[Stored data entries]
★ ★ ★ ★ ★

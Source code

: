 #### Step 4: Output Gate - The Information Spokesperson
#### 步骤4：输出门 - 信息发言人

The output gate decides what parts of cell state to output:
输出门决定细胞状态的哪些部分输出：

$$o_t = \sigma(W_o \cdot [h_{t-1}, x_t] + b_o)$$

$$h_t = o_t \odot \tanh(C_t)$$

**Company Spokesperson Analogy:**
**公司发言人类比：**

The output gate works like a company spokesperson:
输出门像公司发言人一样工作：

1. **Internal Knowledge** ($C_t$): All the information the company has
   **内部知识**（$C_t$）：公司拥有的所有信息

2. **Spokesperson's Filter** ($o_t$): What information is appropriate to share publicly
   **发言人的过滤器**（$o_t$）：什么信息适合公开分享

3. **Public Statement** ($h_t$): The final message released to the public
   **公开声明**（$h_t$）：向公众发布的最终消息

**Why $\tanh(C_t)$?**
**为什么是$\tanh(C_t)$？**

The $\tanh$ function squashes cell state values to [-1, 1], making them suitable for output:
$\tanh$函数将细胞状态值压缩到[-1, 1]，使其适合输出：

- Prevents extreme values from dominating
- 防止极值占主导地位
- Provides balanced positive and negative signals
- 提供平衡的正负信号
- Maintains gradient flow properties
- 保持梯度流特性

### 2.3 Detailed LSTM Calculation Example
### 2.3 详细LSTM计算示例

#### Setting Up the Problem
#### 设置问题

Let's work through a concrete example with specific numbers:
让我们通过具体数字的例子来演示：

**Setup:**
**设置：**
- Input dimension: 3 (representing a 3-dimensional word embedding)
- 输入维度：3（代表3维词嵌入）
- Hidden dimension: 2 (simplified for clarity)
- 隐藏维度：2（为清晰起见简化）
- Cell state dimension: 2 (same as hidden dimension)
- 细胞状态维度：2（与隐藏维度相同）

★ ★ ★ ★ ★

**What the exercise asks:** The expected result is a copy of each line in the records where "tanh" appears.

**Exercise response:**
$$h_t = o_t \odot \tanh(C_t)$$
**Why $\tanh(C_t)$?**
**为什么是$\tanh(C_t)$？**
The $\tanh$ function squashes cell state values to [-1, 1], making them suitable for output:
$\tanh$函数将细胞状态值压缩到[-1, 1]，使其适合输出：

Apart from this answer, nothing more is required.